Now, the claim that all bodies on and in the ship are and remain ‘in the same state of motion’ is, on the face of it, puzzling and counter-intuitive. For one might ask how an object ‘knows’ what ‘frame’ it belongs to and thus how to behave, especially since the limits of the frame are not necessarily, or even usually, physical barriers. Galileo does not seem to have conducted any actual experiments relating to moving ships himself, but other people at the time did conduct experiments on moving ships, dropping cannon balls, for example, from the top of a mast and noting where it hit the deck. According to Galileo’s line of argument, a heavy object should strike the deck very nearly at the foot of the mast if the ship continued moving forward at exactly the same speed in a straight line whereas the Aristotelians, on their side, expected the cannon ball to be shifted backwards from the foot of the mast by an appreciable distance. The issue  depended on which ‘structure’, to use Galileo’s term, a given object belonged to. For example, a cannonball dropped by a helicopter that happened to be flying over the ship at a particular moment, belongs to the helicopter ‘system’ and not to the system ‘ship’. In consequence, its trajectory would not be the same as that of a cannonball dropped from the top of a mast ─ unless the helicopter and ship were, by some fluke, travelling at an identical speed and in exactly the same direction.

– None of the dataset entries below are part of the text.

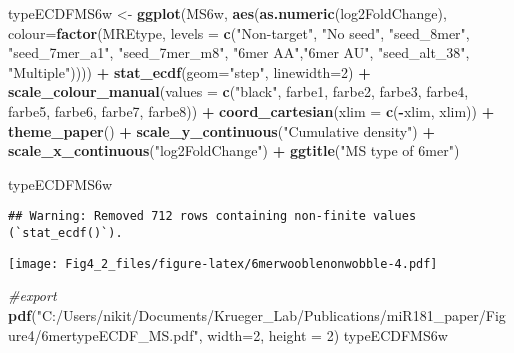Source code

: \documentclass[
]{article}
\newenvironment{Shaded}{\begin{snugshade}}{\end{snugshade}}
\newcommand{\AttributeTok}[1]{\textcolor[rgb]{0.13,0.29,0.53}{#1}}
\newcommand{\CommentTok}[1]{\textcolor[rgb]{0.56,0.35,0.01}{\textit{#1}}}
\newcommand{\DecValTok}[1]{\textcolor[rgb]{0.00,0.00,0.81}{#1}}
\newcommand{\FunctionTok}[1]{\textcolor[rgb]{0.13,0.29,0.53}{\textbf{#1}}}
\newcommand{\NormalTok}[1]{#1}
\newcommand{\OtherTok}[1]{\textcolor[rgb]{0.56,0.35,0.01}{#1}}
\newcommand{\SpecialCharTok}[1]{\textcolor[rgb]{0.81,0.36,0.00}{\textbf{#1}}}
\newcommand{\StringTok}[1]{\textcolor[rgb]{0.31,0.60,0.02}{#1}}
\begin{document}
\begin{Shaded}
\begin{Highlighting}[]
\NormalTok{typeECDFMS6w }\OtherTok{\textless{}{-}} \FunctionTok{ggplot}\NormalTok{(MS6w, }\FunctionTok{aes}\NormalTok{(}\FunctionTok{as.numeric}\NormalTok{(log2FoldChange), }
                              \AttributeTok{colour=}\FunctionTok{factor}\NormalTok{(MREtype, }\AttributeTok{levels =} \FunctionTok{c}\NormalTok{(}\StringTok{"Non{-}target"}\NormalTok{, }\StringTok{"No seed"}\NormalTok{, }\StringTok{"seed\_8mer"}\NormalTok{, }\StringTok{"seed\_7mer\_a1"}\NormalTok{, }\StringTok{"seed\_7mer\_m8"}\NormalTok{, }\StringTok{"6mer AA"}\NormalTok{,}\StringTok{"6mer AU"}\NormalTok{, }\StringTok{"seed\_alt\_38"}\NormalTok{, }\StringTok{"Multiple"}\NormalTok{)))) }\SpecialCharTok{+} 
  \FunctionTok{stat\_ecdf}\NormalTok{(}\AttributeTok{geom=}\StringTok{"step"}\NormalTok{, }\AttributeTok{linewidth=}\DecValTok{2}\NormalTok{) }\SpecialCharTok{+}
  \FunctionTok{scale\_colour\_manual}\NormalTok{(}\AttributeTok{values =} \FunctionTok{c}\NormalTok{(}\StringTok{"black"}\NormalTok{, farbe1, farbe2, farbe3, farbe4, farbe5, farbe6, farbe7, farbe8)) }\SpecialCharTok{+}
  \FunctionTok{coord\_cartesian}\NormalTok{(}\AttributeTok{xlim =} \FunctionTok{c}\NormalTok{(}\SpecialCharTok{{-}}\NormalTok{xlim, xlim)) }\SpecialCharTok{+} 
  \FunctionTok{theme\_paper}\NormalTok{() }\SpecialCharTok{+}
  \FunctionTok{scale\_y\_continuous}\NormalTok{(}\StringTok{"Cumulative density"}\NormalTok{) }\SpecialCharTok{+} \FunctionTok{scale\_x\_continuous}\NormalTok{(}\StringTok{"log2FoldChange"}\NormalTok{) }\SpecialCharTok{+}
  \FunctionTok{ggtitle}\NormalTok{(}\StringTok{"MS type of 6mer"}\NormalTok{)}

\NormalTok{typeECDFMS6w}
\end{Highlighting}
\end{Shaded}

\begin{verbatim}
## Warning: Removed 712 rows containing non-finite values (`stat_ecdf()`).
\end{verbatim}

\texttt{[image: Fig4\_2\_files/figure-latex/6merwooblenonwobble-4.pdf]}

\begin{Shaded}
\begin{Highlighting}[]
\CommentTok{\#export}
\FunctionTok{pdf}\NormalTok{(}\StringTok{"C:/Users/nikit/Documents/Krueger\_Lab/Publications/miR181\_paper/Figure4/6mertypeECDF\_MS.pdf"}\NormalTok{, }\AttributeTok{width=}\DecValTok{2}\NormalTok{, }\AttributeTok{height =} \DecValTok{2}\NormalTok{)}
\NormalTok{typeECDFMS6w}
\end{Highlighting}
\end{Shaded}
\end{document}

By his observations and reflexions Galileo thus laid the foundations for the modern treatment of bodies in motion though this was not really his intention, or at any rate not at this stage in the argument. Newton was to capitalize on his predecessor’s observations by making a clearcut distinction between the velocity of a body which, other things being equal, a body retains indefinitely and a body’s acceleration which is always due to an outside force.

Families of Inertial Frames 

In the literature, ‘inertial frame’ has come to mean a ‘force-free frame’, that is, a set-up where a body inside some sort of a, usually box-like, container remains at rest unless interfered with or, if considered to be already in straight line constant motion, retains this motion indefinitely. But neither Galileo nor Newton used the term ‘inertial reference frame’ (German: Inertialsystem) which seems to have been coined by Ludwig Lange in 1885.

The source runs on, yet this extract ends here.